J-Aggregates of zinc tetraphenylporphyrin: a new pathway to excellent electrochemiluminescence emitters

Abstract

Low-potential electrochemiluminescence (ECL) luminophores with excellent ECL behavior have attracted considerable interest in biological analysis. Herein, we explored the ECL behavior of ZnTPP with different aggregates for the first time. In this work, we used the mixed solvent method to prepare the H- and J-aggregates of zinc tetraphenylporphyrin (ZnTPP). This resulted in a completely disparate morphology, such as nanoparticles and rod-aggregates, which were observed by recording atomic force microscopy (AFM) images. Characteristic changes in the optical properties and electrochemical properties of ZnTPP appeared when it underwent H- and J-aggregation. Significantly, the measured ECL behavior varied for the same ZnTPP molecules when they were in the form of H- and J-aggregates; and the ECL intensity of the J-aggregates was more than ten times that of the H-aggregates due to a narrower band gap and the formation advantages in J-aggregates.

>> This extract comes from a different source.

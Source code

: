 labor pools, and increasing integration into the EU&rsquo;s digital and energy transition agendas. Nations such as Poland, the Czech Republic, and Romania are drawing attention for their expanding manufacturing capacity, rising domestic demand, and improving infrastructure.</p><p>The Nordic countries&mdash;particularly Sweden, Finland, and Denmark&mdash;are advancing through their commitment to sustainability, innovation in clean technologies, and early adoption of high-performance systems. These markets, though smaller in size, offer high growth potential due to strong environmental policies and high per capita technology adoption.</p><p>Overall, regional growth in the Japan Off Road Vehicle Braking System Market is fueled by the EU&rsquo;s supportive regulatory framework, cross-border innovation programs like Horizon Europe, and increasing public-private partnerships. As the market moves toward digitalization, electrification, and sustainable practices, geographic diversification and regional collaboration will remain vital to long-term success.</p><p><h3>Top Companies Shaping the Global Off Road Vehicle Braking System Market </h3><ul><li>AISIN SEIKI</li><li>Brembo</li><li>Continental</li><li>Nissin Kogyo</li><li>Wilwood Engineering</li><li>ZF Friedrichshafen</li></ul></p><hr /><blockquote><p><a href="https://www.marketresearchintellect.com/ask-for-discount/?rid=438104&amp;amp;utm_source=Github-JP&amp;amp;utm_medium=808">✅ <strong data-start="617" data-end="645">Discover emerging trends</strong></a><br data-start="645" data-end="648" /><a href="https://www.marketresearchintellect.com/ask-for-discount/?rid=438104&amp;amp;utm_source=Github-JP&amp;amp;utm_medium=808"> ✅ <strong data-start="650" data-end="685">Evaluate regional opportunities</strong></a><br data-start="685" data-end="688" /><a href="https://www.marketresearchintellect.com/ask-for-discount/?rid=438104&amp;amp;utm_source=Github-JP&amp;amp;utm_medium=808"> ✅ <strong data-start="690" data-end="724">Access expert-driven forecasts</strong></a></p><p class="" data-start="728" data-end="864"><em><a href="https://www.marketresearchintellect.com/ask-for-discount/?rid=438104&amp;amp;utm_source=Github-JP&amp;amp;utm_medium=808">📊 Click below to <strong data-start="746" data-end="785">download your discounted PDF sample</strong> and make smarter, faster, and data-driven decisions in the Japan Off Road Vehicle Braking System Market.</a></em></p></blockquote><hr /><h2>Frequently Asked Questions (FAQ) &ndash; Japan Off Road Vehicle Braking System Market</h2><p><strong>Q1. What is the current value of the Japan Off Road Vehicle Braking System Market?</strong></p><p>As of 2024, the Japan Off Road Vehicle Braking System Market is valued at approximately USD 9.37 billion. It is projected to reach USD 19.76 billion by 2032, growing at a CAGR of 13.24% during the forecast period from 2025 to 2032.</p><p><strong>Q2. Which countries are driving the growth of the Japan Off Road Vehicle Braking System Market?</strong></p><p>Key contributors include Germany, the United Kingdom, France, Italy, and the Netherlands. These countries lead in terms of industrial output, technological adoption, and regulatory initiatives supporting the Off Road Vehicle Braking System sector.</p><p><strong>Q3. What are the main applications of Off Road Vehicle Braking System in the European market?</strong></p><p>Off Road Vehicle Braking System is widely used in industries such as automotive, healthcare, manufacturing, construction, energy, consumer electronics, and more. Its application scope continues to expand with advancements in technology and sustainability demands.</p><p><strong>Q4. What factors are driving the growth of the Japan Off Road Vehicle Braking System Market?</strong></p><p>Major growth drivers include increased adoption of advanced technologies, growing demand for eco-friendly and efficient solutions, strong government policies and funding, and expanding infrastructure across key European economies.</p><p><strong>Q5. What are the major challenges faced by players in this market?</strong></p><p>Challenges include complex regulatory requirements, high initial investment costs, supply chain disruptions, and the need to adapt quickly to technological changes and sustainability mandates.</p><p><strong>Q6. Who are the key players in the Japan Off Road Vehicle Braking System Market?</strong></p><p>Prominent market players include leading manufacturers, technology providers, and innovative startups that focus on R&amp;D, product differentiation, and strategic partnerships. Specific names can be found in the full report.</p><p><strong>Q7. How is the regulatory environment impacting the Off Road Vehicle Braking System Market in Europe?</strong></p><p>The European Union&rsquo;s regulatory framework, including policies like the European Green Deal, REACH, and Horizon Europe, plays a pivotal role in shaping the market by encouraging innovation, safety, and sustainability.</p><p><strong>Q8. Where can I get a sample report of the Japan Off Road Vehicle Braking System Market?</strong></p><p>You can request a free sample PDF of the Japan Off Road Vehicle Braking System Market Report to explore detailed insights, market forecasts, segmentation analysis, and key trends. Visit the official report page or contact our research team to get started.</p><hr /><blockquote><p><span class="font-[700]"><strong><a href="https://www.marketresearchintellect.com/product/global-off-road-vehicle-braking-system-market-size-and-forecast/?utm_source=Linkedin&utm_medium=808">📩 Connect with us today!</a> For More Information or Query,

The narrower band gap of J-aggregates not only facilitates the electron–hole pair recombination, but also facilitates the electron injection into the J-aggregates. The formation advantage of the J-aggregates is likely to contribute to the strong ECL intensity of the J-aggregates. Maybe the big number of ZnTPP molecules in a J-aggregate unit increases the opportunity of generating excited states and light from excited state radiation. The ECL property could be regulated with the different aggregation of ZnTPP, which led to a decline of ECL cathode potential in the J-aggregates (191 mV) compared with the H-aggregates. This work provides an effective and novel strategy for developing ECL emitters with low potential and high ECL emission intensity via adjusting aggregation motifs.